18. There is no occasion, however, for merits briefing of these issues as they are not susceptible to review. WC TopCo concedes that it never objected to the Motion to Strike and never raised the challenges listed in its Statement of Issues in the Bankruptcy Court. See D.I. 8 at 15. “It is axiomatic that a party who fails to object to errors or to raise issues at trial waives the right to complain on appeal.” Fleck v. KDI Sylvan Pools, Inc., 981 F.2d 107, 116 (3d Cir. 1992); see also Waldorf v. Shuta, 142 F.3d 601, 629 (3d Cir. 1998) (“a party who fails to object to errors at trial waives the right to complain about them following trial”). Moreover, an issue or argument that was not raised before the Bankruptcy Court is “deemed to be waived and consequently [is] not susceptible to review in [the District Court] absent exceptional circumstances.” Eid v. Thompson, 740 F.3d 118, 135 (3d Cir. 2014) (quoting In re Diet Drugs, 706 F.3d 217, 226 (3d Cir. 2013); see also In re Energy Future Holdings Corp., 585 B.R. 341, 355-56 (D. Del. 2018) (“Appellant failed to [raise argument before Bankruptcy Court]. Accordingly, Appellant waived its argument. It cannot now seek the benefit of an argument it failed to raise below.”). Further, a party must properly present the issue to be preserved on appeal by making a clear objection. See, e.g, In re Managed Storage Int'l, Inc., 2020 WL 1532390, at *6-7 (D. Del. March 31, 2020) (appellants waived argument because they failed to make an objection in the Bankruptcy Court).
19. That it raised none of these issues below is not dispositive of its appeal, WC TopCo argues, because the Former Managers, on behalf of the Alleged Debtor, objected “under the direction of WC TopCo.” D.I. 8 at 15. WC TopCo cites no authority to support its contention that its appeal of issues not raised in the proceedings below should be heard by this Court. Id. at 16. WC TopCo argues instead that exceptional circumstances may excuse waiver and should do so here. See id. (citing In re Diet Drugs, 706 F.3d at 226 (arguments asserted for the first time on appeal are not susceptible to review “absent exceptional circumstances”) “Here,” WC TopCo argues, “it would be manifestly unjust to prevent any possible review of the Order solely because WC TopCo did not separately object even though it was directing the Alleged Debtor, and now the Alleged Debtor is disarmed from even appealing.” D.I. 8 at 16.
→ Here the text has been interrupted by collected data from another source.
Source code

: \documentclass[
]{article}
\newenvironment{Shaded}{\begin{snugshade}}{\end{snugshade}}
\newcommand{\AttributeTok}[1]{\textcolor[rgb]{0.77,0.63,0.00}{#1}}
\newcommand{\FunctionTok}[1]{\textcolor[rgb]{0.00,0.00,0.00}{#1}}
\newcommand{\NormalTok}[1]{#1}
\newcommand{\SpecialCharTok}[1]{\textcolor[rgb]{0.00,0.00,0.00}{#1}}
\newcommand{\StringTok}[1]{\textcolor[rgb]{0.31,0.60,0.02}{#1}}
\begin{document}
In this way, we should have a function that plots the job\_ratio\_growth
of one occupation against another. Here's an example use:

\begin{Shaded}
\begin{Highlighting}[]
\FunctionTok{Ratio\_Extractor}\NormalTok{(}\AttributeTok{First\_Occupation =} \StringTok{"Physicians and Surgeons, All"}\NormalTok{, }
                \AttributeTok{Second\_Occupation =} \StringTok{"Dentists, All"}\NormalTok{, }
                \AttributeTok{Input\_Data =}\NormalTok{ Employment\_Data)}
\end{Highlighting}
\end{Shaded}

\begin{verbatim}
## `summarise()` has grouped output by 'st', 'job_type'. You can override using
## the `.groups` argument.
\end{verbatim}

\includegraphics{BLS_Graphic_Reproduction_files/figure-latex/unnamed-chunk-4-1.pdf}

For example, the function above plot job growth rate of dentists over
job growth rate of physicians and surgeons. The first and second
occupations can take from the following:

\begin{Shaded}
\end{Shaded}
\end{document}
20. The Former Managers had standing to appeal, but did not. WC TopCo raised no arguments in the Bankruptcy Court. There is no “manifest injustice” in declining to excuse WC TopCo from the results of its strategic choices on appeal. See In re Imerys Talc Am., Inc., 38 F.4th 361, 372-73 (3d Cir. 2022).
Conclusion
21. Accordingly, the Motion to Strike is denied and the Appeal is dismissed. The Motion to Stay is denied as moot.
22. The Court will issue an Order consistent with this Memorandum.